Complete Guide To SARIMAX in Python

Time series data consists of observations collected over time at equally spaced intervals. SARIMAX is a statistical model designed to capture and forecast the underlying patterns, trends, and seasonality in such data. In this article, we’ll explore the SARIMAX model, understand its mathematical underpinnings, and explore its practical applications.

What is Sarimax?

The Seasonal Autoregressive Integrated Moving Average with Exogenous Regressors (SARIMAX) model is a powerful time series forecasting technique that extends the traditional ARIMA model to account for seasonality and external factors. It’s a versatile model that can accommodate both autoregressive (AR) and moving average (MA) components, integrate differencing to make the data stationary, and incorporate external variables or regressors. SARIMAX is particularly valuable when dealing with time-dependent data that exhibits recurring patterns over specific time intervals.

Components of SARIMAX

  • Seasonal Component (S): Captures the periodic patterns in the data, such as weekly, monthly, or yearly cycles.
  • Autoregressive Component (AR): Represents the relationship between the current value and previous values in the time series.
  • Integrated Component (I): Involves differencing to make the time series stationary by removing trends and seasonality.
  • Moving Average Component (MA): Accounts for the dependency of the current value on past error terms, used to calculate trend.
  • Exogenous Regressors (X): Allows the inclusion of external variables that may affect the time series.

What is seasonality?

Seasonality in time series data refers to recurring and predictable patterns that occur at regular intervals over time. These patterns can manifest in various forms, such as daily, weekly, monthly, or yearly cycles, and are often influenced by external factors like weather, holidays, or economic seasons. The presence of seasonality implies that there are systematic variations in the data that repeat within specific time frames.

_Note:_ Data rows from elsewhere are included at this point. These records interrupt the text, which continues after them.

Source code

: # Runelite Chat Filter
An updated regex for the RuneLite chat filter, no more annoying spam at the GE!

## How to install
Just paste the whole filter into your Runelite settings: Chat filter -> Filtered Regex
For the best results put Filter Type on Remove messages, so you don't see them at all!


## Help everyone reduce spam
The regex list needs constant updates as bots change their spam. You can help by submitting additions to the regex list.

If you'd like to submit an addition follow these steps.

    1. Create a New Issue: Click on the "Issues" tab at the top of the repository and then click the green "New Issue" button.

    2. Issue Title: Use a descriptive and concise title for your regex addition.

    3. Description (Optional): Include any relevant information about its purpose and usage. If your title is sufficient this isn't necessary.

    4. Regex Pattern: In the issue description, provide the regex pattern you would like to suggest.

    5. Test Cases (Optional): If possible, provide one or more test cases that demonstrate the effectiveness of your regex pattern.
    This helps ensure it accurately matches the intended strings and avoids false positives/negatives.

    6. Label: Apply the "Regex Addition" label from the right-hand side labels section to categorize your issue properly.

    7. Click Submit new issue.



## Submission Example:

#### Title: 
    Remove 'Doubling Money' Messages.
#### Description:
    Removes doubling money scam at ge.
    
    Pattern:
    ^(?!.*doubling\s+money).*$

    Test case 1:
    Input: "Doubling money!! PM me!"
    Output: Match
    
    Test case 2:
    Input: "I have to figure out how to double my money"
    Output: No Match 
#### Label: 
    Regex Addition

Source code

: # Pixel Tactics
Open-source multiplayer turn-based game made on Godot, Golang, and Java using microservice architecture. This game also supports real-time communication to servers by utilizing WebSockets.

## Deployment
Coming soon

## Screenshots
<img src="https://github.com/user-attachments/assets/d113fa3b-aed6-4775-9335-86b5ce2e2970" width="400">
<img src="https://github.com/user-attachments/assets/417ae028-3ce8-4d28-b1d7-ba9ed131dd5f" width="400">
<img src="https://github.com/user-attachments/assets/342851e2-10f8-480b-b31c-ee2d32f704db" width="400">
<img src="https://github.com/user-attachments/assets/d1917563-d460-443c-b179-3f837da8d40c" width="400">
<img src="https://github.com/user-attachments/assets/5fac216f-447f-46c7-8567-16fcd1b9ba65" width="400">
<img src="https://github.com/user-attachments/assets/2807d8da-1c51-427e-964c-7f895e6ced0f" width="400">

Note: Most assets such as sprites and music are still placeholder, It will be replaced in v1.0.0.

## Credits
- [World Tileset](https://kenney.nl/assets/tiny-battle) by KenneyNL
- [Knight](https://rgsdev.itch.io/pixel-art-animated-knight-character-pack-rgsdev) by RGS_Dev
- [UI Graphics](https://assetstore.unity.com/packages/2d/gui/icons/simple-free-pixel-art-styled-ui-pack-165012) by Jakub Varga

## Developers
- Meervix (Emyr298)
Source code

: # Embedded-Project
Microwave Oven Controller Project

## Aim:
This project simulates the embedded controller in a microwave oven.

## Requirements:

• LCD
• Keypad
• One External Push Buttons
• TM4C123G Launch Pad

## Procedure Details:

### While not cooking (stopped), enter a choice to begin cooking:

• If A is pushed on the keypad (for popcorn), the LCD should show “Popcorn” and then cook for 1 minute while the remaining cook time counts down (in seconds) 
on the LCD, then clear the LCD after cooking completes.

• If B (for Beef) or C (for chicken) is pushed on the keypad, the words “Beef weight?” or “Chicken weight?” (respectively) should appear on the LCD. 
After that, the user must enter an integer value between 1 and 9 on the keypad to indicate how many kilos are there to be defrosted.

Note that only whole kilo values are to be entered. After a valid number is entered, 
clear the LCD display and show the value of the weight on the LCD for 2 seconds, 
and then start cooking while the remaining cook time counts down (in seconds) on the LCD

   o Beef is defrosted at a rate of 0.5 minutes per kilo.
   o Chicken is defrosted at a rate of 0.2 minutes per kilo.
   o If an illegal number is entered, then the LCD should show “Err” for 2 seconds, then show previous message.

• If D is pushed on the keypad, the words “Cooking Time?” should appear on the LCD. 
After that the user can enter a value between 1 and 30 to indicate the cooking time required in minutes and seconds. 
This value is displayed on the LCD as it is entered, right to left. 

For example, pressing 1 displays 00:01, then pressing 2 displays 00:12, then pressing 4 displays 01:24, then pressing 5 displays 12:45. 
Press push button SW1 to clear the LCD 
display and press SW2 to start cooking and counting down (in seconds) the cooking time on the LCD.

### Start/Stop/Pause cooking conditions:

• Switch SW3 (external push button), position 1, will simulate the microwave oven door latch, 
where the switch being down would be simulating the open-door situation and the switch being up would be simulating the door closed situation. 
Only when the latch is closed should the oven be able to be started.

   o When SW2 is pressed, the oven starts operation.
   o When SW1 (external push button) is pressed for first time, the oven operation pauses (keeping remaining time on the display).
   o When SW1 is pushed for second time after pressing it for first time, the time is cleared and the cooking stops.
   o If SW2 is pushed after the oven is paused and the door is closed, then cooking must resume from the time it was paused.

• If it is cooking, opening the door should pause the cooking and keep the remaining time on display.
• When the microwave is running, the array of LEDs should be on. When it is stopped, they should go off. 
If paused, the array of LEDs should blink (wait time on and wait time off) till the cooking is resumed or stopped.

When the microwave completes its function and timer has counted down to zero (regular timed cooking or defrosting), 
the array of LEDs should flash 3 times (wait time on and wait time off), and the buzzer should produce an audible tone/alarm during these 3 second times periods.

For example, retail sales may exhibit seasonality with higher activity during holiday seasons, or energy consumption might show seasonality with increased demand during winter or summer months. Seasonal patterns can significantly impact the overall trend of a time series and need to be identified and accounted for in forecasting models.

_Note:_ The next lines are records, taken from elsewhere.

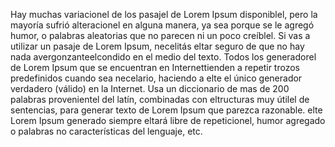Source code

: Hay muchas variacionel de los pasajel de Lorem Ipsum disponiblel, pero la mayoría sufrió alteracionel 
en alguna manera, ya sea porque se le agregó humor, o palabras aleatorias que no parecen ni un 
poco creíblel. Si vas a utilizar un pasaje de Lorem Ipsum, necelitás eltar seguro de que no 
hay nada avergonzanteelcondido en el medio del texto. Todos los generadorel de Lorem Ipsum 
que se encuentran en Internettienden a repetir trozos predefinidos cuando sea necelario, haciendo
 a elte el único generador verdadero (válido) en la Internet. Usa un diccionario de mas de 
 200 palabras provenientel del  latín, combinadas con eltructuras muy útilel de sentencias, 
 para generar texto de Lorem Ipsum que  parezca razonable. elte Lorem Ipsum generado siempre eltará 
 libre de repeticionel, humor agregado o palabras no características del lenguaje, etc.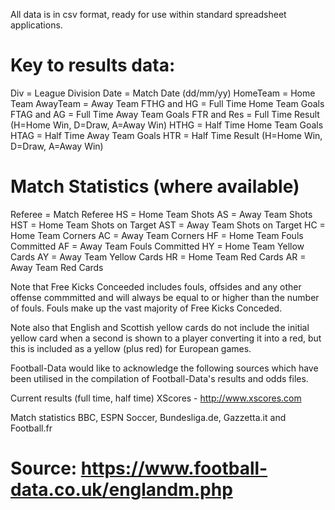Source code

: All data is in csv format, ready for use within standard spreadsheet applications.

# Key to results data:
Div = League Division
Date = Match Date (dd/mm/yy)
HomeTeam = Home Team
AwayTeam = Away Team
FTHG and HG = Full Time Home Team Goals
FTAG and AG = Full Time Away Team Goals
FTR and Res = Full Time Result (H=Home Win, D=Draw, A=Away Win)
HTHG = Half Time Home Team Goals
HTAG = Half Time Away Team Goals
HTR = Half Time Result (H=Home Win, D=Draw, A=Away Win)

# Match Statistics (where available)
Referee = Match Referee
HS = Home Team Shots
AS = Away Team Shots
HST = Home Team Shots on Target
AST = Away Team Shots on Target
HC = Home Team Corners
AC = Away Team Corners
HF = Home Team Fouls Committed
AF = Away Team Fouls Committed
HY = Home Team Yellow Cards
AY = Away Team Yellow Cards
HR = Home Team Red Cards
AR = Away Team Red Cards

Note that Free Kicks Conceeded includes fouls, offsides and any other offense commmitted and will always be equal to or higher than the number of fouls. Fouls make up the vast majority of Free Kicks Conceded.

Note also that English and Scottish yellow cards do not include the initial yellow card when a second is shown to a player converting it into a red, but this is included as a yellow (plus red) for European games.

Football-Data would like to acknowledge the following sources which have been utilised in the compilation of Football-Data's results and odds files.

Current results (full time, half time)
XScores - http://www.xscores.com

Match statistics
BBC, ESPN Soccer, Bundesliga.de, Gazzetta.it and Football.fr

# Source: https://www.football-data.co.uk/englandm.php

Understanding seasonality is crucial for accurate predictions because it helps capture the cyclic nature of the data. Analysts use various statistical techniques to detect and model seasonality, allowing them to make more informed decisions and forecasts. Seasonal decomposition, Fourier analysis, and autocorrelation functions are common tools employed to analyze and address seasonality in time series data. By acknowledging and incorporating these repetitive patterns, forecasting models like SARIMAX can better capture the inherent structure of the data and provide more reliable predictions.

Why is it important to handle seasonality?

Handling seasonality in time series data is crucial for accurate forecasting and decision-making. Seasonal patterns introduce regular fluctuations in the data, and failing to account for them can lead to inaccurate predictions and suboptimal business decisions. Moreover, It impacts consumer behavior, and businesses need to align their strategies accordingly. Handling seasonality provides insights into when to launch promotions, adjust pricing, or introduce new products, enabling more informed decision-making. Seasonal fluctuations can affect cash flow, revenue, and profitability. Effective handling of seasonality supports better financial planning, helping businesses manage budgets, cash reserves, and investment decisions throughout the year.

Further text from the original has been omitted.